I was surfing the net this week and came across a website, the world’s largest things.com, which list the world’s largest things that are in the United States. In fact it officially says “What’s Large Where? What’s large where in the United States?” It lists classics like the biggest ball of twine in Minnesota and Husky the largest Musky also in Minnesota. In fact, Minnesota has 51 large things listed, second only to the very largest of states in terms of people, California. So what is large in Arkansas you say? Well, we are close to having the largest waistlines, but that is not on the list, and rightly so. And no, we are not listed as having the biggest hair, that honor goes to Texas. But we do have the largest spinach can in Alma, Arkansas, at the Popeye Spinach plant– although the world’s largest Popeye is in Illinois. I am surprised he hasn’t visited Alma. You probably have seen the big spinach can, but have you seen the world’s largest King Kong statue in Beaver, Arkansas, at the largest dinosaur park in America? And Alma’s neighbor town Ft. Smith is not to be outdone by any old spinach can–it has the largest Mr. Peanut. I can only guess that he is wearing the world’s largest monocle, and perhaps the world’s largest top hat. He also carries a walking stick, so he may have the world’s biggest stick. That would be a great big Mr. Peanut Sir, to you. Yes of course we have the world’s largest Razorback in Berryville, and the world’s largest watermelons in Hope. But did you know that we have the world’s largest sundial in Little Rock? And if you knew this, can you tell me where the heck it is? I have lived in Little Rock for almost 30 years, not sure how I could have missed the world’s largest sundial. Rounding out the Arkansas list includes the world’s largest Raven in Ravendon (where the heck is Ravendon? I went through there once, but– nevermore), and the largest Riverboat Restaurant in Des Arc, the largest tunable Windchimes in Eureka Springs (and I’ll bet they charge you to see them up there), and the world’s largest orange in Redfield. Now why would they have the largest orange in Redfield anyway? Maybe the world’s largest catfish or maybe the largest redneck, or even the largest chunk of coal from the power plant, but an orange? Must be a story there.
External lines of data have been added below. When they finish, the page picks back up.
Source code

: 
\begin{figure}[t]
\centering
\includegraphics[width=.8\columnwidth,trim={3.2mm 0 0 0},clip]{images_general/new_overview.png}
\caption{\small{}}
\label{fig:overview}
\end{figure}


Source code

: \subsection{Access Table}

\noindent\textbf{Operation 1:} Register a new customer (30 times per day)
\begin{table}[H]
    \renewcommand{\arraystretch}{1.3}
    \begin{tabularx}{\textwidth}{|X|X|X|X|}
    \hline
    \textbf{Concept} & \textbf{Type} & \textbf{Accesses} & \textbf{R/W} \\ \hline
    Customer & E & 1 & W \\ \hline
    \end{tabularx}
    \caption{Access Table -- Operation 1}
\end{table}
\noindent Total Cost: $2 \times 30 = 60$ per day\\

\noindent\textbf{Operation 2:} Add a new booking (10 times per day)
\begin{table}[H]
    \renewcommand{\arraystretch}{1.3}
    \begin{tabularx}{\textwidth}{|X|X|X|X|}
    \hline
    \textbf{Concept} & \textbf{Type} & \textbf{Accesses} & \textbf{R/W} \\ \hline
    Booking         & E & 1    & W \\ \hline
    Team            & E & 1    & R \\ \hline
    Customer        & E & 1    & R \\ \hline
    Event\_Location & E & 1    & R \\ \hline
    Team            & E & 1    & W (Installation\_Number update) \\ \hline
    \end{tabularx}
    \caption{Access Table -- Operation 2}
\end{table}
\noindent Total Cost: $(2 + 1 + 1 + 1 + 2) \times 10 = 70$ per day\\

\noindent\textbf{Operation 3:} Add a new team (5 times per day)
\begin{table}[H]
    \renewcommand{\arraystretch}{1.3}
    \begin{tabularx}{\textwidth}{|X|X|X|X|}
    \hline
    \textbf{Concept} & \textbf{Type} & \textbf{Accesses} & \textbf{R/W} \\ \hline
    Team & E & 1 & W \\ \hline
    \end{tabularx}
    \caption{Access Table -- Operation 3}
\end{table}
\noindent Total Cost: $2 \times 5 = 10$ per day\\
I also was sure that I saw the world’s largest cross near Amarillo, TX, once, but it seems that honor now goes the Cross of the Crossroads in Effington, Illinois. This cross took five years to build and cost more than one million dollars. The Cross is 198 feet tall which is equal to a 20 story building. Anything taller would require a red light atop according to FAA regulations. There are 180 tons of steel within the Cross structure. Forty, two-inch thick bolts were inserted at each of the four corners of the Cross-support making a total of 640 bolts in the structure since there are four sections in the completed Cross. The folk in Illinois intentionally built their cross two feet higher than the one in Texas, because shoot, you don’t spend a million bucks for the second largest cross in the world. I am sure all those engineers in Texas are already figuring how they can get three more feet added to their cross. Maybe they could airlift a giant crown of thorns atop of it to regain bragging rights for the faithful who make the pilgrimage down I-40. Otherwise the only thing there is to do in Amarillo is eat that biggest steak at the Big Texan or visit the biggest Cadillac windbreaker where all those caddys are buried half in the ground.
Now there is a move a foot in Nazareth, as in Nazareth Israel, to build even a bigger cross. It will have a church in the bottom and be covered with 7.2 million tiles that can be purchased from 80 – 300 bucks each and you can add your names to or a simple inscription such as “My Jesus is bigger than your Jesus.” I don’t know if the tiles at the top are more expensive or not. But why does this seem like the world’s biggest target for terrorist to me?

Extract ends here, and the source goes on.